▸ **Dataset extract**
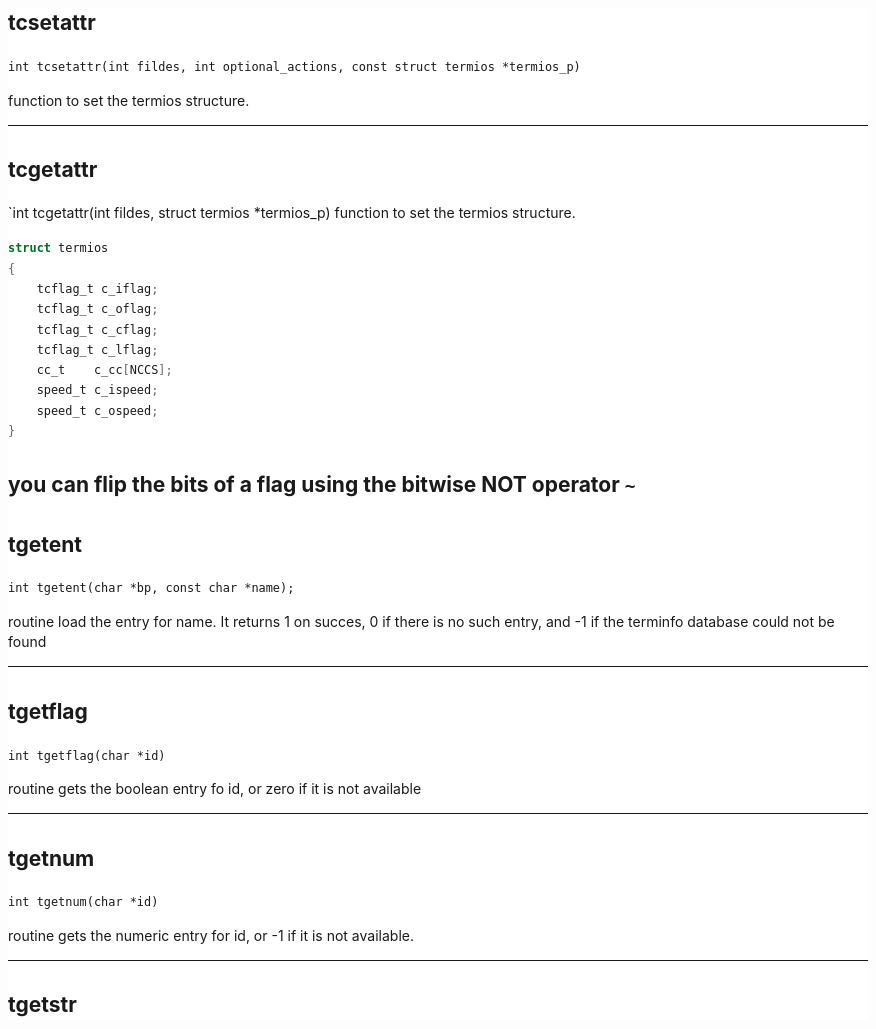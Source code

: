 ## tcsetattr

`int tcsetattr(int fildes, int optional_actions, const struct termios *termios_p)`

function to set the termios structure.
___

## tcgetattr

`int tcgetattr(int fildes, struct termios *termios_p)
function to set the termios structure.

```c
struct termios
{
	tcflag_t c_iflag;
	tcflag_t c_oflag;
	tcflag_t c_cflag;
	tcflag_t c_lflag;
	cc_t	c_cc[NCCS];
	speed_t	c_ispeed;
	speed_t	c_ospeed;
}
```

you can flip the bits of a flag using the bitwise NOT operator `~`
---

## tgetent

`int tgetent(char *bp, const char *name);`

routine load the entry for name. It returns 1 on succes, 0 if there is no such entry, and -1 if the terminfo database could not be found

---

## tgetflag

`int tgetflag(char *id)`

routine gets the boolean entry fo id, or zero if it is not available
___

## tgetnum

`int tgetnum(char *id)`

routine gets the numeric entry for id, or -1 if it is not available.

___

## tgetstr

▸ **What this task involves**
Only the pictures in the listing above get left out; print everything else exactly.

▸ **Answer space**
Source code

: ## tcsetattr

`int tcsetattr(int fildes, int optional_actions, const struct termios *termios_p)`

function to set the termios structure.
___

## tcgetattr

`int tcgetattr(int fildes, struct termios *termios_p)
function to set the termios structure.

```c
struct termios
{
	tcflag_t c_iflag;
	tcflag_t c_oflag;
	tcflag_t c_cflag;
	tcflag_t c_lflag;
	cc_t	c_cc[NCCS];
	speed_t	c_ispeed;
	speed_t	c_ospeed;
}
```

you can flip the bits of a flag using the bitwise NOT operator `~`
---

## tgetent

`int tgetent(char *bp, const char *name);`

routine load the entry for name. It returns 1 on succes, 0 if there is no such entry, and -1 if the terminfo database could not be found

---

## tgetflag

`int tgetflag(char *id)`

routine gets the boolean entry fo id, or zero if it is not available
___

## tgetnum

`int tgetnum(char *id)`

routine gets the numeric entry for id, or -1 if it is not available.

___

## tgetstr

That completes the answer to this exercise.